In the chapters, Tuchman covers the series of errors, faulty plans, poor communications, and poor logistics, which, among other things, decidedly helped the French in the west. For example, the Germans mistakenly transferred, from the west, two corps to defend against what the book refers to as the 'Russian Steam Roller'. The great misery that developed on the Eastern Front is noted.

Flames of Louvain
Woven into the text about the battles in Belgium are threads of fact that Allied governments would employ in the formation of the West's eventual opinion that Germany had been the aggressor nation against Belgium. Such facts and conclusions would be repeated for the duration of the war and greatly affect the future involvement of the United States.

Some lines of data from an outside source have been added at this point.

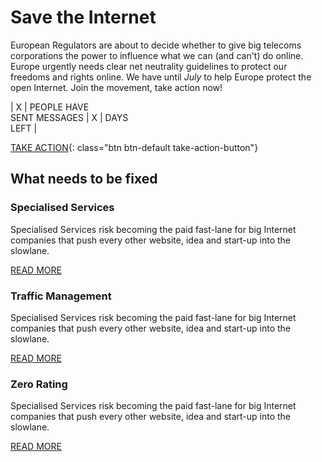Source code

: <div class="home__intro__outer">
<div class="home__intro__inner">
<div class="home__intro__content">

# Save the Internet

European Regulators are about to decide whether to give big telecoms corporations the power
to influence what we can (and can't) do online. Europe urgently needs clear net neutrality guidelines
to protect our freedoms and rights online.  We have until *July* to help Europe protect the open Internet. 
Join the movement, take action now!

<div class="counter">

| X | PEOPLE HAVE <br> SENT MESSAGES | X | DAYS <br> LEFT |

[TAKE ACTION](#take-action){: class="btn btn-default take-action-button"}

</div>

</div>
</div>
</div>

<div class="home__fix-net-neutrality__outer">
<div class="home__fix-net-neutrality__inner">
<div class="home__fix-net-neutrality__content">

## What needs to be fixed

<div class="home__specialised-services">

### Specialised Services

Specialised Services risk becoming the paid fast-lane for big Internet companies that push every other website, idea and start-up into the slowlane.

[READ MORE](http://savetheinternet.eu/en/)

</div>

<div class="home__traffic-management">

### Traffic Management

Specialised Services risk becoming the paid fast-lane for big Internet companies that push every other website, idea and start-up into the slowlane.

[READ MORE](http://savetheinternet.eu/en/)

</div>

<div class="home__zero-rating">

### Zero Rating

Specialised Services risk becoming the paid fast-lane for big Internet companies that push every other website, idea and start-up into the slowlane.

[READ MORE](http://savetheinternet.eu/en/)

</div>

</div>
</div>
</div>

Also here in chapter 17 The Flames of Louvain, Tuchman places a selection of German views from a variety of sources as to the aims and desires of Germany. She cites Thomas Mann as saying the goal was "the establishment of the German idea in history, the enthronement of Kultur, the fulfillment of Germany's historical mission". She then conveys American reporter Irvin S. Cobb's account of an interview with a 'German scientist': "Germany [is] for progress. German Kultur will enlighten the world and after this war there will never be another." Yet further, a 'German businessman' opines that the war will give Europe "a new map, and Germany will be at the center of it" (aims similar to the Septemberprogramm). Such outspoken menace worked to solidify opposition to Germany, caused George Bernard Shaw to become "fed up" at Prussian Militarism, and H.G. Wells to condemn the German "war god" and hope for an end to all armed conflict.

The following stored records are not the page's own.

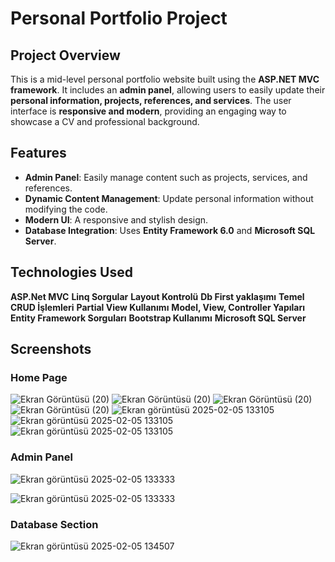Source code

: # Personal Portfolio Project

## Project Overview

This is a mid-level personal portfolio website built using the **ASP.NET MVC framework**. It includes an **admin panel**, allowing users to easily update their **personal information, projects, references, and services**. The user interface is **responsive and modern**, providing an engaging way to showcase a CV and professional background.

## Features

- **Admin Panel**: Easily manage content such as projects, services, and references.
- **Dynamic Content Management**: Update personal information without modifying the code.
- **Modern UI**: A responsive and stylish design.
- **Database Integration**: Uses **Entity Framework 6.0** and **Microsoft SQL Server**.

## Technologies Used

**ASP.Net MVC**
**Linq Sorgular**
**Layout Kontrolü**
**Db First yaklaşımı**
**Temel CRUD İşlemleri**
**Partial View Kullanımı**
**Model, View, Controller Yapıları**
**Entity Framework Sorguları**
**Bootstrap Kullanımı**
**Microsoft SQL Server**

## Screenshots

### Home Page
![Ekran Görüntüsü (20)](https://github.com/user-attachments/assets/20e6cd9f-4674-4ad6-a735-671b531b18b2)
![Ekran Görüntüsü (20)](https://github.com/user-attachments/assets/c73706c6-7ad8-417c-a8cd-b5ae57c669a4)
![Ekran Görüntüsü (20)](https://github.com/user-attachments/assets/e01e722f-3815-48e7-802f-6b20752a80c0)
![Ekran Görüntüsü (20)](https://github.com/user-attachments/assets/112a3301-cb0c-4b11-aba6-1283d33446b4)
![Ekran görüntüsü 2025-02-05 133105](https://github.com/user-attachments/assets/ac1fe9e3-ab5b-4f8c-bf7d-1f6a55fdd8fc)
![Ekran görüntüsü 2025-02-05 133105](https://github.com/user-attachments/assets/0f10da0e-c8c5-4ab8-8c42-533934bba4d9)
![Ekran görüntüsü 2025-02-05 133105](https://github.com/user-attachments/assets/cc5ef2b4-9fbe-4075-a443-0d509619be82)


### Admin Panel
![Ekran görüntüsü 2025-02-05 133333](https://github.com/user-attachments/assets/6976b532-3044-4f83-9dc9-0f72bae714f9)

![Ekran görüntüsü 2025-02-05 133333](https://github.com/user-attachments/assets/2dbe0338-43f6-4c96-bf76-f48bb755d652)


### Database Section
![Ekran görüntüsü 2025-02-05 134507](https://github.com/user-attachments/assets/9d90d788-c82a-427c-8768-24d3401203d3)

Chapter 17's main focus is the German army's atrocities in Belgium, in particular against the historic university city of Louvain. Tuchman frames her remarks by describing the Schrecklichkeit, the German military's "theory of terror". Accordingly, in a failed attempt to suppress the "illegal" franc-tireur (civilians shooting at German troops), hundreds of nearby citizens at several Belgium towns had been executed. Her accounts of the ferocity of such German army reprisals against the general population and of the willful burning of Louvain, such as its university library make it obvious why the Western Allies might feel themselves justified to condemn Germany and Germans wholesale.

War at sea

Chapter 18 describes the British fear that since their island nation was dependent on overseas imports, the German navy could manage to disrupt their international trade. Although Britain's navy was superior in ships and experience, perhaps the German navy's "best opportunity for a successful battle was in the first two or three weeks of the war." However, the German High Seas Fleet remained in port and was ordered not to challenge the British warships watching the North Sea. Thus, a substantial control over the world's seaways was then exerted by the British Royal Navy.

Surrounding the neutral role of the United States, diplomatic politicking quickly intensified. On August 6, Washington formally requested the Europeans to agree to follow the 1908 Declaration of London, which "favored the neutrals' right to trade as against the belligerents' right to blockade." Germany agreed. Britain "said Yes and meant No" and supplemented an Order of Council on August 20 (the 100th anniversary of Britain's burning of Washington). Despite the equitable intent of international law, Britain sought to receive supplies from America while its naval blockade of Germany denied the supplies to Germany. Woodrow Wilson had already advised Americans on August 18 to be "neutral in fact as well as in name, impartial in thought as well as in action" so that America might become the "impartial mediator" that could then bring "standards of righteousness and humanity" to the belligerents in order to negotiate "a peace without victory" in Europe. Both wartime paper profits from a nearly fourfold increase in trade with Britain and France and "German folly" eventually would later work to cause American entry into World War I.

Paris defended
The book's last four chapters (19–22) describe the fighting in France up to the beginning of the First Battle of the Marne. The French and British forces, united at last, fell on Alexander von Kluck's exposed right flank in what would be the first successful offensive by the Allies. In the subsequent attack, the Germans were forced back north, with both sides suffering terrible losses. While Paris had been saved, the war took on a new cast, with both sides settling into a defensive trench system, which cut across France and Belgium from the Channel to Switzerland. That became known as the Western Front, and over the next four years, it would consume a generation of young men.

Afterword
Tuchman briefly offers reflections on the First Battle of the Marne and on the war in general. The war's opening "produced deadlock on the Western Front. Sucking up lives at the rate of 5,000 and sometimes 50,000 a day, absorbing munitions, energy, money, brains, and trained men," it ate up its contestants. "The nations were caught in a trap...."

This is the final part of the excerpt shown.